• **EXERCISE BRIEF**:
Below are the records to transcribe exactly; do not include any images.

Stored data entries

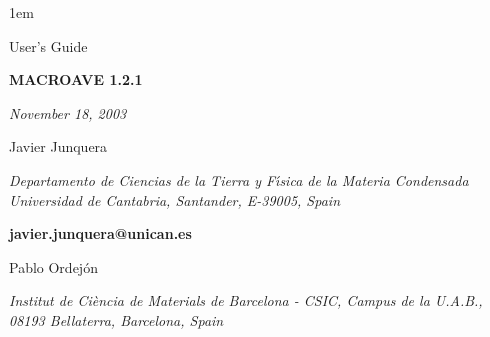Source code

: %
%



\textheight 22cm
\textwidth 16cm
\oddsidemargin 1mm
\topmargin -15mm

\baselineskip=14pt
\parskip 5pt
\parindent 1em




\begin{titlepage}

\begin{center}

\vspace{1cm}

{\huge {\sc User's Guide}}

\vspace{4cm}

{\Huge {\bf MACROAVE 1.2.1} }

\vspace{3cm}

{\Large {\it November 18, 2003} }

\vspace{3cm}

{\Large Javier Junquera}

\vspace{5pt}

{\it Departamento de Ciencias de la Tierra y F\'{\i}sica de
     la Materia Condensada \\
     Universidad de Cantabria, Santander, E-39005, Spain}

\vspace{2pt}
{\bf javier.junquera@unican.es }


\vspace{7mm}

{\Large Pablo Ordej\'on}

\vspace{5pt}

{\it Institut de Ci\`encia de Materials de Barcelona - CSIC,
Campus de la U.A.B.,
08193 Bellaterra, Barcelona, Spain}

\end{center}

\end{titlepage}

• **SOLUTION**:
Source code

: %
%



\textheight 22cm
\textwidth 16cm
\oddsidemargin 1mm
\topmargin -15mm

\baselineskip=14pt
\parskip 5pt
\parindent 1em




\begin{titlepage}

\begin{center}

\vspace{1cm}

{\huge {\sc User's Guide}}

\vspace{4cm}

{\Huge {\bf MACROAVE 1.2.1} }

\vspace{3cm}

{\Large {\it November 18, 2003} }

\vspace{3cm}

{\Large Javier Junquera}

\vspace{5pt}

{\it Departamento de Ciencias de la Tierra y F\'{\i}sica de
     la Materia Condensada \\
     Universidad de Cantabria, Santander, E-39005, Spain}

\vspace{2pt}
{\bf javier.junquera@unican.es }


\vspace{7mm}

{\Large Pablo Ordej\'on}

\vspace{5pt}

{\it Institut de Ci\`encia de Materials de Barcelona - CSIC,
Campus de la U.A.B.,
08193 Bellaterra, Barcelona, Spain}

\end{center}

\end{titlepage}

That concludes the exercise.